The misconception that follicular size is a reflection of the oocyte’s properties can be traced to the early stages when the oocyte does indeed controls the follicle (by secreting several specific growth factors). But once the cavity is formed and expanded, the gradient of oocyte-derived growth factors becomes too diluted to reach distal granulose cells. This allows those granulosa cells to escape the oocyte’s control, differentiate into mural granulosa, and begin expressing receptors to FSH. Once this happens, the corona-cumulus complex will remain under the control of the oocyte-produced growth factors. However, the enlargement of the follicle, the result of mural granulosa proliferation and fluid accumulation, will be controlled initially by FSH and later by both FSH and LH. Full recognition of this dual control is very important, because it helps to appreciate that the processes responsible for the egg acquiring competency (nursing with corona-cumulus), and the process responsible for the ultimate egg release from the follicle (ovulation), are driven by completely different, independent, and uncoordinated mechanisms.

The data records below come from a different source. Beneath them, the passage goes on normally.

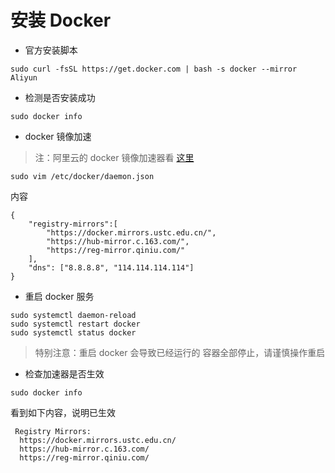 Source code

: # 安装 Docker

- 官方安装脚本
```
sudo curl -fsSL https://get.docker.com | bash -s docker --mirror Aliyun
```
- 检测是否安装成功
```
sudo docker info
```
- docker 镜像加速
> 注：阿里云的 docker 镜像加速器看 [这里](https://gitee.com/link?target=https%3A%2F%2Fcr.console.aliyun.com%2Fcn-hangzhou%2Finstances%2Fmirrors)

```
sudo vim /etc/docker/daemon.json
```
内容
```
{
    "registry-mirrors":[
        "https://docker.mirrors.ustc.edu.cn/",
        "https://hub-mirror.c.163.com/",
        "https://reg-mirror.qiniu.com/"
    ],
    "dns": ["8.8.8.8", "114.114.114.114"]
}
```
- 重启 docker 服务
```
sudo systemctl daemon-reload
sudo systemctl restart docker
sudo systemctl status docker
```
> 特别注意：重启 docker 会导致已经运行的 容器全部停止，请谨慎操作重启

- 检查加速器是否生效
```
sudo docker info
```
看到如下内容，说明已生效
```
 Registry Mirrors:
  https://docker.mirrors.ustc.edu.cn/
  https://hub-mirror.c.163.com/
  https://reg-mirror.qiniu.com/
``` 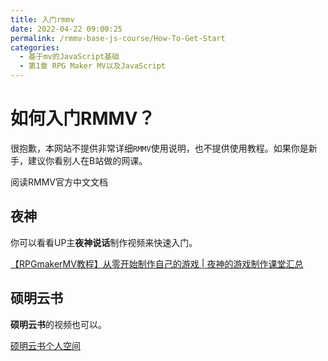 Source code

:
 ```yaml
---
title: 入门rmmv
date: 2022-04-22 09:00:25
permalink: /rmmv-base-js-course/How-To-Get-Start
categories: 
  - 基于mv的JavaScript基础
  - 第1章 RPG Maker MV以及JavaScript
---
```




# 如何入门RMMV？
很抱歉，本网站不提供非常详细```RMMV```使用说明，也不提供使用教程。如果你是新手，建议你看别人在B站做的网课。

阅读RMMV官方中文文档

## 夜神
你可以看看UP主**夜神说话**制作视频来快速入门。

[【RPGmakerMV教程】从零开始制作自己的游戏 | 夜神的游戏制作课堂汇总](https://www.bilibili.com/video/BV1Ds411d7EM)

## 硕明云书
**硕明云书**的视频也可以。

[硕明云书个人空间](https://space.bilibili.com/164546413) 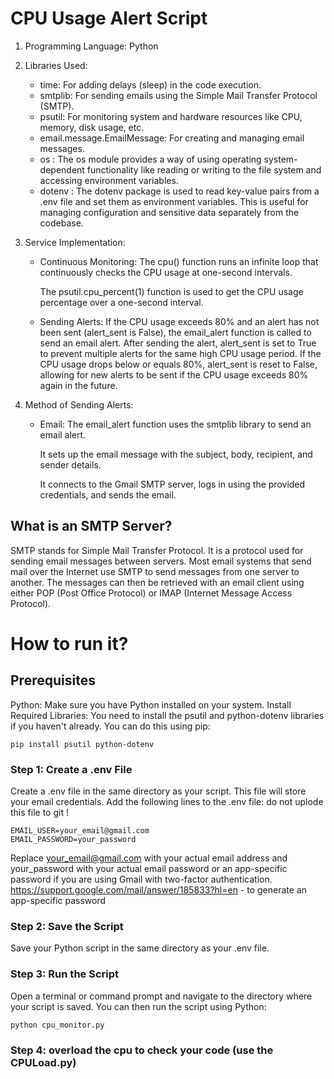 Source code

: # CPU Usage Alert Script

1. Programming Language: Python

2. Libraries Used:
    - time: For adding delays (sleep) in the code execution.
    - smtplib: For sending emails using the Simple Mail Transfer Protocol (SMTP).
    - psutil: For monitoring system and hardware resources like CPU, memory, disk usage, etc.
    - email.message.EmailMessage: For creating and managing email messages.
    - os : The os module provides a way of using operating system-dependent functionality like reading or writing to the file system and accessing environment variables.
    - dotenv : The dotenv package is used to read key-value pairs from a .env file and set them as environment variables. This is useful for managing configuration and sensitive data separately from the codebase.
    
3. Service Implementation:

    - Continuous Monitoring:
        The cpu() function runs an infinite loop that continuously checks the CPU usage at one-second intervals.

        The psutil.cpu_percent(1) function is used to get the CPU usage percentage over a one-second interval.

    - Sending Alerts:
        If the CPU usage exceeds 80% and an alert has not been sent (alert_sent is False), the email_alert function is called to send an email alert.
        After sending the alert, alert_sent is set to True to prevent multiple alerts for the same high CPU usage period.
        If the CPU usage drops below or equals 80%, alert_sent is reset to False, allowing for new alerts to be sent if the CPU usage exceeds 80% again in the future.

 4. Method of Sending Alerts:
    - Email:
        The email_alert function uses the smtplib library to send an email alert.
        
        It sets up the email message with the subject, body, recipient, and sender details.
        
        It connects to the Gmail SMTP server, logs in using the provided credentials, and sends the email.



## What is an SMTP Server?
SMTP stands for Simple Mail Transfer Protocol. It is a protocol used for sending email messages between servers. Most email systems that send mail over the Internet use SMTP to send messages from one server to another. The messages can then be retrieved with an email client using either POP (Post Office Protocol) or IMAP (Internet Message Access Protocol).

# How to run it? 
## Prerequisites
Python: Make sure you have Python installed on your system.
Install Required Libraries: You need to install the psutil and python-dotenv libraries if you haven't already. You can do this using pip:
```
pip install psutil python-dotenv
```

### Step 1: Create a .env File
Create a .env file in the same directory as your script. This file will store your email credentials. Add the following lines to the .env file:
do not uplode this file to git ! 

```
EMAIL_USER=your_email@gmail.com
EMAIL_PASSWORD=your_password
```

Replace your_email@gmail.com with your actual email address and your_password with your actual email password or an app-specific password if you are using Gmail with two-factor authentication.
https://support.google.com/mail/answer/185833?hl=en - to generate an app-specific password

### Step 2: Save the Script
Save your Python script in the same directory as your .env file.

### Step 3: Run the Script
Open a terminal or command prompt and navigate to the directory where your script is saved. You can then run the script using Python:
```
python cpu_monitor.py
```

### Step 4: overload the cpu to check your code (use the CPULoad.py)

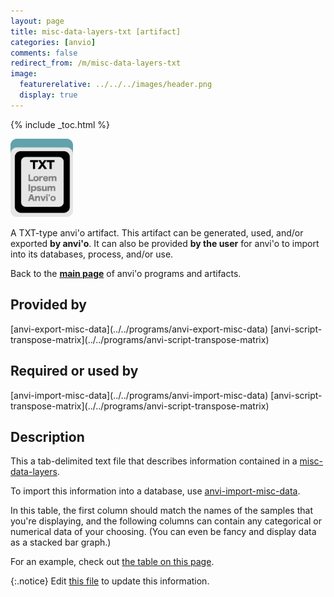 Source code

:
 ```yaml
---
layout: page
title: misc-data-layers-txt [artifact]
categories: [anvio]
comments: false
redirect_from: /m/misc-data-layers-txt
image:
  featurerelative: ../../../images/header.png
  display: true
---
```



{% include _toc.html %}


<img src="../../images/icons/TXT.png" alt="TXT" style="width:100px; border:none" />

A TXT-type anvi'o artifact. This artifact can be generated, used, and/or exported **by anvi'o**. It can also be provided **by the user** for anvi'o to import into its databases, process, and/or use.

Back to the **[main page](../../)** of anvi'o programs and artifacts.

## Provided by


<p style="text-align: left" markdown="1"><span class="artifact-p">[anvi-export-misc-data](../../programs/anvi-export-misc-data)</span> <span class="artifact-p">[anvi-script-transpose-matrix](../../programs/anvi-script-transpose-matrix)</span></p>


## Required or used by


<p style="text-align: left" markdown="1"><span class="artifact-r">[anvi-import-misc-data](../../programs/anvi-import-misc-data)</span> <span class="artifact-r">[anvi-script-transpose-matrix](../../programs/anvi-script-transpose-matrix)</span></p>


## Description

This a tab-delimited text file that describes information contained in a <span class="artifact-n">[misc-data-layers](/software/anvio/help/main/artifacts/misc-data-layers)</span>. 

To import this information into a database, use <span class="artifact-n">[anvi-import-misc-data](/software/anvio/help/main/programs/anvi-import-misc-data)</span>. 

In this table, the first column should match the names of the samples that you're displaying, and the following columns can contain any categorical or numerical data of your choosing. (You can even be fancy and display data as a stacked bar graph.)

For an example, check out [the table on this page](http://merenlab.org/2017/12/11/additional-data-tables/#layers-additional-data-table).


{:.notice}
Edit [this file](https://github.com/merenlab/anvio/tree/master/anvio/docs/artifacts/misc-data-layers-txt.md) to update this information.

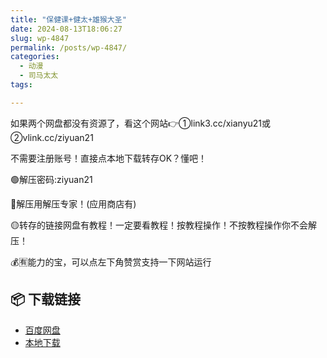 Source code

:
 ```yaml
---
title: "保健课+健太+雄猴大圣"
date: 2024-08-13T18:06:27
slug: wp-4847
permalink: /posts/wp-4847/
categories:
  - 动漫
  - 司马太太
tags:

---
```


如果两个网盘都没有资源了，看这个网站👉①link3.cc/xianyu21或②vlink.cc/ziyuan21

不需要注册账号！直接点本地下载转存OK？懂吧！

🟢解压密码:ziyuan21

🔵解压用解压专家！(应用商店有)

🟡转存的链接网盘有教程！一定要看教程！按教程操作！不按教程操作你不会解压！

💰🈶能力的宝，可以点左下角赞赏支持一下网站运行

## 📦 下载链接
- [百度网盘](https://blziyuan21.com/pay-download/4847?key=aa2caa2d35&down_id=0)
- [本地下载](https://blziyuan21.com/pay-download/4847?key=aa2caa2d35&down_id=1)

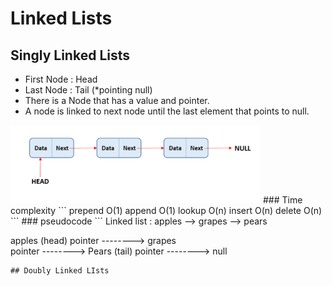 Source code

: # Linked Lists
## Singly Linked Lists
- First Node : Head
- Last Node : Tail (*pointing null)
- There is a Node that has a value and pointer.
- A node is linked to next node until the last element that points to null.
<img src='./assets/img01.png' width='400px'>
### Time complexity
```
prepend O(1)
append O(1)
lookup O(n)
insert O(n)
delete O(n)
```
### pseudocode
```
Linked list : apples --> grapes --> pears


apples (head)
pointer --------> grapes   
         pointer -------->  Pears (tail)
                            pointer --------> null
```
## Doubly Linked LIsts
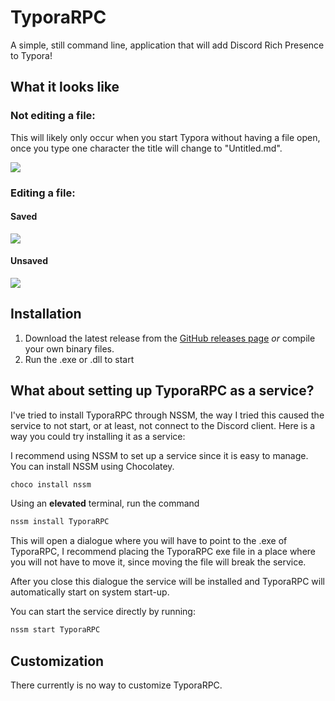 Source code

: # TyporaRPC

A simple, still command line, application that will add Discord Rich Presence to Typora!

## What it looks like

### Not editing a file:

This will likely only occur when you start Typora without having a file open, once you type one character the title will change to "Untitled.md".

![](https://cdn.myuuiii.moe/projects/typorarpc/not_editing.png)

### Editing a file:

#### Saved

![](https://cdn.myuuiii.moe/projects/typorarpc/edit_saved.png)

#### Unsaved

![](https://cdn.myuuiii.moe/projects/typorarpc/edit_unsaved.png)

## Installation

1. Download the latest release from the [GitHub releases page](https://github.com/Myuuiii/TyporaRPC/releases) *or* compile your own binary files.
2. Run the .exe or .dll to start

## What about setting up TyporaRPC as a service?

I've tried to install TyporaRPC through NSSM, the way I tried this caused the service to not start, or at least, not connect to the Discord client. Here is a way you could try installing it as a service:

I recommend using NSSM to set up a service since it is easy to manage. You can install NSSM using Chocolatey. 

```bash
choco install nssm
```

Using an **elevated** terminal, run the command 

```bash
nssm install TyporaRPC
```

This will open a dialogue where you will have to point to the .exe of TyporaRPC, I recommend placing the TyporaRPC exe file in a place where you will not have to move it, since moving the file will break the service. 

After you close this dialogue the service will be installed and TyporaRPC will automatically start on system start-up.

You can start the service directly by running:

```bash
nssm start TyporaRPC
```

## Customization

There currently is no way to customize TyporaRPC. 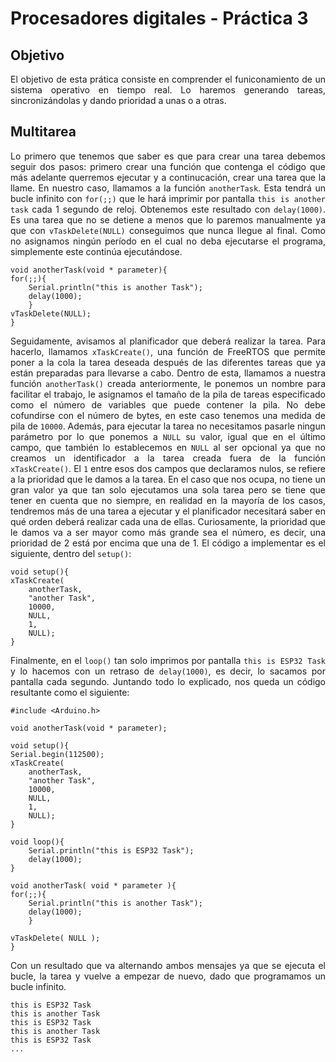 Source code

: # Procesadores digitales - Práctica 3

## Objetivo
<div align="justify">

El objetivo de esta prática consiste en comprender el funiconamiento de un sistema operativo en tiempo real. Lo haremos generando tareas, sincronizándolas y dando prioridad a unas o a otras.

## Multitarea

Lo primero que tenemos que saber es que para crear una tarea debemos seguir dos pasos: primero crear una función que contenga el código que más adelante querremos ejecutar y a continucación, crear una tarea que la llame. En nuestro caso, llamamos a la función `anotherTask`. Esta tendrá un bucle infinito con `for(;;)` que le hará imprimir por pantalla `this is another task` cada 1 segundo de reloj. Obtenemos este resultado con `delay(1000)`. Es una tarea que no se detiene a menos que lo paremos manualmente ya que con `vTaskDelete(NULL)` conseguimos que nunca llegue al final. Como no asignamos ningún período en el cual no deba ejecutarse el programa, simplemente este continúa ejecutándose. 

```
void anotherTask(void * parameter){
for(;;){
    Serial.println("this is another Task");
    delay(1000);
    }
vTaskDelete(NULL);
}
```

Seguidamente, avisamos al planificador que deberá realizar la tarea. Para hacerlo, llamamos `xTaskCreate()`, una función de FreeRTOS que permite poner a la cola la tarea deseada después de las diferentes tareas que ya están preparadas para llevarse a cabo. Dentro de esta, llamamos a nuestra función `anotherTask()` creada anteriormente, le ponemos un nombre para facilitar el trabajo, le asignamos el tamaño de la pila de tareas especificado como el número de variables que puede contener la pila. No debe cofundirse con el número de bytes, en este caso tenemos una medida de pila de `10000`. Además, para ejecutar la tarea no necesitamos pasarle ningun parámetro por lo que ponemos a `NULL` su valor, igual que en el último campo, que también lo establecemos en `NULL` al ser opcional ya que no creamos un identificador a la tarea creada fuera de la función `xTaskCreate()`. El `1` entre esos dos campos que declaramos nulos, se refiere a la prioridad que le damos a la tarea. En el caso que nos ocupa, no tiene un gran valor ya que tan solo ejecutamos una sola tarea pero se tiene que tener en cuenta que no siempre, en realidad en la mayoría de los casos, tendremos más de una tarea a ejecutar y el planificador necesitará saber en qué orden deberá realizar cada una de ellas. Curiosamente, la prioridad que le damos va a ser mayor como más grande sea el número, es decir, una prioridad de 2 está por encima que una de 1. El código a implementar es el siguiente, dentro del `setup()`:

```
void setup(){
xTaskCreate(
    anotherTask,
    "another Task",
    10000, 
    NULL, 
    1, 
    NULL);
}
```
Finalmente, en el `loop()` tan solo imprimos por pantalla `this is ESP32 Task` y lo hacemos con un retraso de `delay(1000)`, es decir, lo sacamos por pantalla cada segundo. Juntando todo lo explicado, nos queda un código resultante como el siguiente:

```
#include <Arduino.h>

void anotherTask(void * parameter);

void setup(){
Serial.begin(112500);
xTaskCreate(
    anotherTask, 
    "another Task",
    10000, 
    NULL,
    1, 
    NULL); 
}

void loop(){
    Serial.println("this is ESP32 Task");
    delay(1000);
}

void anotherTask( void * parameter ){
for(;;){
    Serial.println("this is another Task");
    delay(1000);
    }

vTaskDelete( NULL );
}
```
Con un resultado que va alternando ambos mensajes ya que se ejecuta el bucle, la tarea y vuelve a empezar de nuevo, dado que programamos un bucle infinito.
```
this is ESP32 Task
this is another Task
this is ESP32 Task
this is another Task
this is ESP32 Task
...
```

Before the large cavity is formed, egg controls the entire follicle

While the follicle is small, the gradient of growth factors (produced by the egg) prevents the induction of FSH receptors in granulosa. In yellow: a gradient of oocyte produced growth factors: CDF-9, BMP-15, SMAD

Reproduced from Dozortsev and Diamond, Fert Stert 2020, open access publication

At the recruitment into ovulatory cycle an egg is losing control over the follicle

As an egg is losing control over the follicle to FSH, its time for maturation is at the mercy of the follicle (or an REI).  In yellow: a gradient of oocyte produced growth factors: CDF-9, BMP-15, SMAD

Reproduced from Dozortsev and Diamond, Fert Stert 2020, open access publication

This is why just like an obstetrician cannot use the size of the belly to predict a fetus’ maturity, it is not possible to use the size of the follicle to predict an egg’s competence.

Furthermore, during controlled ovarian stimulation, a woman receives additional amounts of FSH, which makes the follicle “grow” about 1.2 times faster than during the natural cycle (in many cases the pace is even higher). At the same time, the pace of the oocyte’s acquisition of its developmental competence is unaffected. This creates a potential for asynchrony between the follicular growth and oocyte acquisition of developmental competence – “term maturation”.    

Estradiol 

During the follicular phase, estradiol plays multiple roles, some of which we may still not know. 

  1. Suppresses FSH
  2. Induces progesterone receptors in the hypothalamus 
  3.  Induces proliferation of the endometrium, preparing it for implantation
  4. Enforces LH accumulation in the pituitary, by preventing its release

During controlled ovarian stimulation, estradiol is also used as an indirect measure of an egg’s competence. It is usually assumed that a certain level of E2 per follicle (about 200 pg/ml) predicts an egg’s competence. However, the level of E2 is just another way to measure the follicle, because its main source is mural granulosa, which has everything to do with the follicle and nothing to do with the oocyte.

Follicular stimulating hormone (FSH)

The level of FSH is a mirror reflection of the level of estradiol and therefore cannot predict oocyte quality 

Anti-mullerian hormone (AMH)

AMH is produced mainly by mural granulosa of antral follicles and correlates very well with the number of antral follicles and number of oocytes retrieved during ovarian stimulation, but its level is not predictive of oocyte quality.   

To sum it up, neither E2, FSH, or AMH nor the size of the follicle cannot be used to predict an oocyte’s competence. Figuratively speaking, they represent different parameters of the box, not its content.